After dispositions were mapped the German commanders needed to decide how they would conduct their advance. They could advance in column which would mean they would advance much faster or they could spread out in open order. Open order would result in less casualties but would mean a slower advance to target. Oberleutnants von Emvier and von Vagabund were given time to decide this over some bottles of beer I had bought at the Black Sheep brewery at Masham whilst on holiday. This was an important conference as in the game they would only be able to talk to each other if their character figures were within 6” of each other on the board.

Meanwhile, I as the British was allowed to put barricades up across the roads and building fronts.

Having built the barricades, I managed to drag the Germans away from their cosy fireside chat and figures were placed on the board. The German players were not allowed to view the British dispositions from anywhere except their end of the board. They were unsure as to the number of machine guns the British had. Oberleutnant von Vagabund produced some 1:1 scale binoculars to view the British positions.

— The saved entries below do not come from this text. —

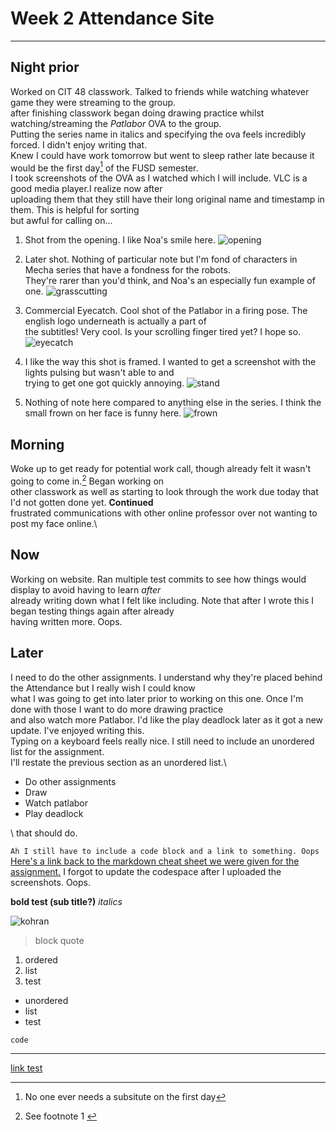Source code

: # Week 2 Attendance Site
---
## Night prior
Worked on CIT 48 classwork. Talked to friends while watching whatever game they were streaming to the group. \
after finishing classwork began doing drawing practice whilst watching/streaming the *Patlabor* OVA to the group. \
Putting the series name in italics and specifying the ova feels incredibly forced. I didn't enjoy writing that. \
Knew I could have work tomorrow but went to sleep rather late because it would be the first day[^1] of the FUSD semester. \
I took screenshots of the OVA as I watched which I will include. VLC is a good media player.I realize now after \
uploading them that they still have their long original name and timestamp in them. This is helpful for sorting \
but awful for calling on...

1.  Shot from the opening. I like Noa's smile here.
![opening](vlcsnap-2025-08-18-14h17m26s385.png)

2. Later shot. Nothing of particular note but I'm fond of characters in Mecha series that have a fondness for the robots.\
They're rarer than you'd think, and Noa's an especially fun example of one. 
![grasscutting](vlcsnap-2025-08-18-14h36m49s490.png)

3. Commercial Eyecatch. Cool shot of the Patlabor in a firing pose. The english logo underneath is actually a part of\
the subtitles! Very cool. Is your scrolling finger tired yet? I hope so.
![eyecatch](vlcsnap-2025-08-18-14h37m53s944.png)

4. I like the way this shot is framed. I wanted to get a screenshot with the lights pulsing but wasn't able to and \
trying to get one got quickly annoying. 
![stand](vlcsnap-2025-08-18-14h48m18s728.png)

5. Nothing of note here compared to anything else in the series. I think the small frown on her face is funny here.
![frown](vlcsnap-2025-08-18-14h54m04s648.png)

## Morning
Woke up to get ready for potential work call, though already felt it wasn't going to come in.[^2] Began working on \
other classwork as well as starting to look through the work due today that I'd not gotten done yet. **Continued** \
frustrated communications with other online professor over not wanting to post my face online.\

## Now
Working on website. Ran multiple test commits to see how things would display to avoid having to learn *after* \
already writing down what I felt like including. Note that after I wrote this I began testing things again after already\
having written more. Oops.

## Later
I need to do the other assignments. I understand why they're placed behind the Attendance but I really wish I could know \
what I was going to get into later prior to working on this one. Once I'm done with those I want to do more drawing practice \
and also watch more Patlabor. I'd like the play deadlock later as it got a new update. I've enjoyed writing this. \
Typing on a keyboard feels really nice. I still need to include an unordered list for the assignment. \
I'll restate the previous section as an unordered list.\

- Do other assignments
- Draw
- Watch patlabor
- Play deadlock

\ 
that should do.

`Ah I still have to include a code block and a link to something. Oops `
[Here's a link back to the markdown cheat sheet we were given for the assignment.](https://www.markdownguide.org/cheat-sheet/)
I forgot to update the codespace after I uploaded the screenshots. Oops.

**bold test (sub title?)**
 *italics*
 
![kohran](kohran.png "kohran alt text")
 >block quote

 1. ordered
 2. list
 3. test

 - unordered 
 - list
 - test

 `code`

 ---

 [link test](https://www.markdownguide.org/cheat-sheet/)

 [^1]: No one ever needs a subsitute on the first day
 [^2]: See footnote 1 [^1]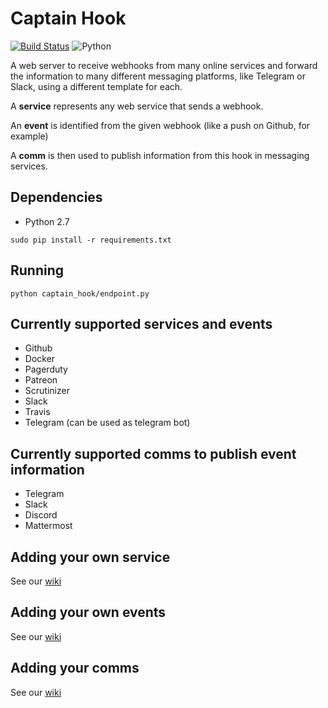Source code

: # Captain Hook

[![Build Status](https://travis-ci.org/captainhookbot/captain_hook.svg?branch=master)](https://travis-ci.org/captainhookbot/captain_hook)
![Python](https://img.shields.io/badge/python-2.7-brightgreen.svg)

A web server to receive webhooks from many online services and forward the information
to many different messaging platforms, like Telegram or Slack, using a different
template for each.

A **service** represents any web service that sends a webhook.

An **event** is identified from the given webhook (like a push on Github, for example)

A **comm** is then used to publish information from this hook in messaging services.

## Dependencies

- Python 2.7

`sudo pip install -r requirements.txt`


## Running

`python captain_hook/endpoint.py`

## Currently supported services and events

- Github
- Docker
- Pagerduty
- Patreon
- Scrutinizer
- Slack
- Travis
- Telegram (can be used as telegram bot)


## Currently supported comms to publish event information

- Telegram
- Slack
- Discord
- Mattermost


## Adding your own service
See our [wiki](https://github.com/brantje/captain_hook/wiki/Adding-a-service)  

## Adding your own events
See our [wiki](https://github.com/brantje/captain_hook/wiki/Adding-a-event)   

## Adding your comms
See our [wiki](https://github.com/brantje/captain_hook/wiki/Adding-a-comm)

The British machine gun position commanding the vital cross roads. There was only one Vickers to hand for Colour Sergeant Snapcase’s boys but the Germans weren’t to know that.

On the right, Colour Sergeant Snapcase, second from right is Lance Corporal Spankhurst. Corporal Alf Tucker commands the 4-man Vickers team.

Now was the time for the German commanders to put their cunning plan into action. They had elected to advance ‘en colonne’ in the Napoleonic fashion. The early days of the Great War more often resembled the wars that had gone before, rather than the war that was to come. Cavalry roamed the battlefields and guns were bought into action by teams of horses and limbers. The overall British commander of II Corps, Smith-Dorrien had survived the slaughter at Isandlwana and fought bravely as a junior officer in the Second Boer War.

The two sections under von Emvier advanced, one in the fields to the south and the other directly up the cobbled road leading to the disputed crossroads.

The two sections under von Vagabund form a column together and take a more northerly route through the open fields.

The section advancing up the cobbled road start to take casualties from the Vickers. British casualties are light at this point as only the front two ranks of each column can fire. With an understrength platoon though, the Die-Hards cannot afford to take any casualties in their desperate defence.

Out of focus (as he often is) von Emvier can be seen here leading from the rear. He assured us that this is the correct military tactic and who were we to argue?

The German advance continues relentlessly and the more northerly column is surprised to find very limited fire coming from the Boucherie. This is due to that British section being out of contact with their Sergeant and throwing some very poor dice to activate with a corporal in charge.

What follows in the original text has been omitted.